**Work request:** Check each line of the material below, and copy it if it holds the string "increment".

**Supplied records:**
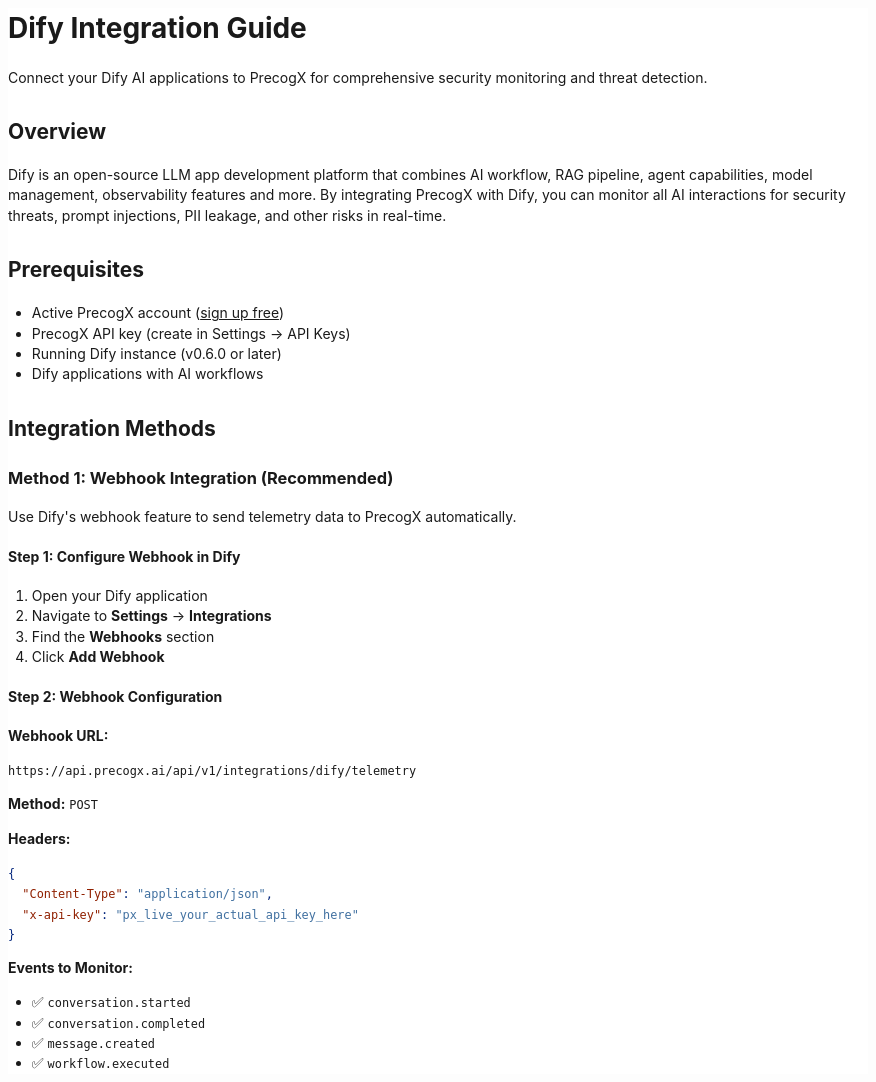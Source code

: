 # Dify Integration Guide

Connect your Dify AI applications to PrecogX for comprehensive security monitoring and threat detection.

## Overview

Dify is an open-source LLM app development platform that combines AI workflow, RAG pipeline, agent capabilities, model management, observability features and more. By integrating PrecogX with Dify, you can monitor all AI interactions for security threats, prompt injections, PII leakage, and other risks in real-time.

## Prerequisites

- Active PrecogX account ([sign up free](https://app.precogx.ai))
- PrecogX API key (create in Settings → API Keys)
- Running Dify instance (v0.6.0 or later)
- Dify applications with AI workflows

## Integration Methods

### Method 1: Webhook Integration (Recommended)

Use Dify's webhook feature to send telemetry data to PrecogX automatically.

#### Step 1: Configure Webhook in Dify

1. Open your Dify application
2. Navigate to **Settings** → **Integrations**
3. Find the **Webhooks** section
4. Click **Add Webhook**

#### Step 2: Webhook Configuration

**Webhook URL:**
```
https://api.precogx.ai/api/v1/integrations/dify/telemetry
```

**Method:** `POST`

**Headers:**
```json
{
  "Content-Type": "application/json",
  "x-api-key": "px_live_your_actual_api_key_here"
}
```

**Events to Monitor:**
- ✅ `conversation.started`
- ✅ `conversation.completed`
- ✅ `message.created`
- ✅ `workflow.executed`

--

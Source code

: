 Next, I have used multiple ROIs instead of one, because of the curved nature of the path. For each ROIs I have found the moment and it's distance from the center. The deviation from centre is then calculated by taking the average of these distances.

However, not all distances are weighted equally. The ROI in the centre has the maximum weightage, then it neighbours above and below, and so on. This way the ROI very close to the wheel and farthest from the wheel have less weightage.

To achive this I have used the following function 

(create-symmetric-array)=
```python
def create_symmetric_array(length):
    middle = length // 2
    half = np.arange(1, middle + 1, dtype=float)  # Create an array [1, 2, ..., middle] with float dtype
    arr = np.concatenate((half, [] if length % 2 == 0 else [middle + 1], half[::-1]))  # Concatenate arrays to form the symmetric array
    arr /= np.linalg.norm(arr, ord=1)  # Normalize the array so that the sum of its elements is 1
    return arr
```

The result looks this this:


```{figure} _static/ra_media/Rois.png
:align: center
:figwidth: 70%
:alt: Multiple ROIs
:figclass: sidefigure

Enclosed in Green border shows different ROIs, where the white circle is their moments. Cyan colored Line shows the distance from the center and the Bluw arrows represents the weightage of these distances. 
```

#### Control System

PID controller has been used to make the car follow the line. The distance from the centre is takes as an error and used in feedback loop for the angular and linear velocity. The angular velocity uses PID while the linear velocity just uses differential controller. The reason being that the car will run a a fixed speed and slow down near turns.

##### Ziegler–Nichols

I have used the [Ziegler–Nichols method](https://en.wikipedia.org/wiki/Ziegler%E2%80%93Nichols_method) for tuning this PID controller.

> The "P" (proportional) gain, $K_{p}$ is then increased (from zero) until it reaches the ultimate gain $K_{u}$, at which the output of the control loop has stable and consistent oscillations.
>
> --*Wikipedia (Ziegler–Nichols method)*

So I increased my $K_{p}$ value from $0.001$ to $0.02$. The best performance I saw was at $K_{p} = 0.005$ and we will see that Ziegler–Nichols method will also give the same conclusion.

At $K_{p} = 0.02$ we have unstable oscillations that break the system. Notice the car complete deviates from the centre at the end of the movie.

* * *

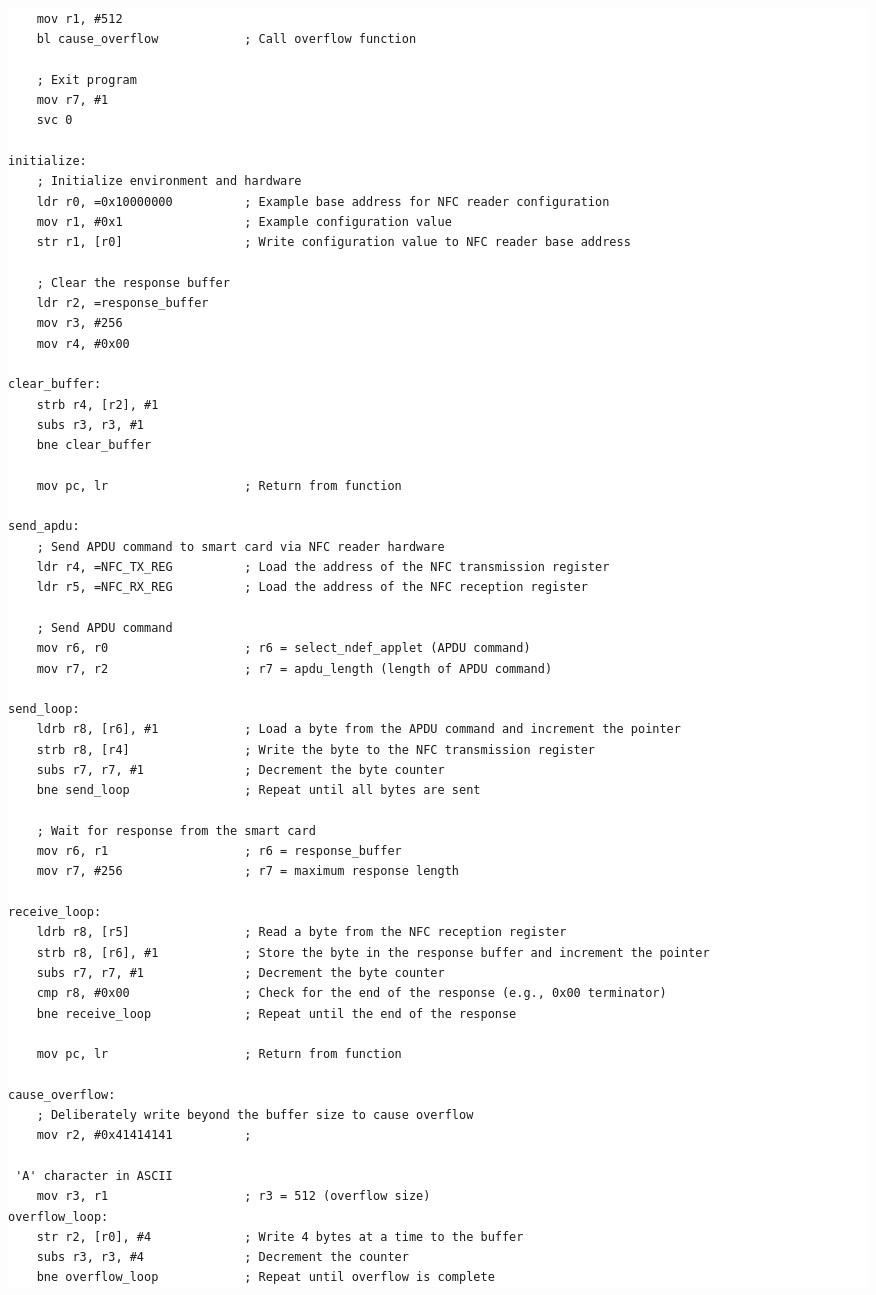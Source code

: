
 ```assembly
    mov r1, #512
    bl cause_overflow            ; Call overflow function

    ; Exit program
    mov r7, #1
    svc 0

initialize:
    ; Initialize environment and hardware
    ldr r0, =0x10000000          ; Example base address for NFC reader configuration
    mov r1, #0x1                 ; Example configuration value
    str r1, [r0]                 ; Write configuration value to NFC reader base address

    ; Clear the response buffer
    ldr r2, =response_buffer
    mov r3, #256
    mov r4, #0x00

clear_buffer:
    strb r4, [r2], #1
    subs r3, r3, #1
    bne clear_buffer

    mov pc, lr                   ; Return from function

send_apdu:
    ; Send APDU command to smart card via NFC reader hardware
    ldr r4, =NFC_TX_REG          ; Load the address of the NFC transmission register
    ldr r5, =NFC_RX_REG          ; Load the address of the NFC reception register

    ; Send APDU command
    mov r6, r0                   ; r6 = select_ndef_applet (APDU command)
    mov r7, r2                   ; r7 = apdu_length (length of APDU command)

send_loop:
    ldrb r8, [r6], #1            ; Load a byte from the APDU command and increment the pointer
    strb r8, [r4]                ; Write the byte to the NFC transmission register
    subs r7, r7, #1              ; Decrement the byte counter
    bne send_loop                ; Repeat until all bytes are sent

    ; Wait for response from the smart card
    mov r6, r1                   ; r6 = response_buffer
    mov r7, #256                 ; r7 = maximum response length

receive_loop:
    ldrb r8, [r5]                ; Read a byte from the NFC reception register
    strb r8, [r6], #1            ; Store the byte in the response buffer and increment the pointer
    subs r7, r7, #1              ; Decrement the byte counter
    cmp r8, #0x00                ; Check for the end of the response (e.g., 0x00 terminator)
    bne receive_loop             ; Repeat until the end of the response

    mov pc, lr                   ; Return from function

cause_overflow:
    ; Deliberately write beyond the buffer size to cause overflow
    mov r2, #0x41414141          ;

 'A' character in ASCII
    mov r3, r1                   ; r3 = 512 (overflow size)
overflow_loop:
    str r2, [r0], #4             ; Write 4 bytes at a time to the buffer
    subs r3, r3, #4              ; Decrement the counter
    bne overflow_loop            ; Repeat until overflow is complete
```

**Exercise response:**
    ldrb r8, [r6], #1            ; Load a byte from the APDU command and increment the pointer
    strb r8, [r6], #1            ; Store the byte in the response buffer and increment the pointer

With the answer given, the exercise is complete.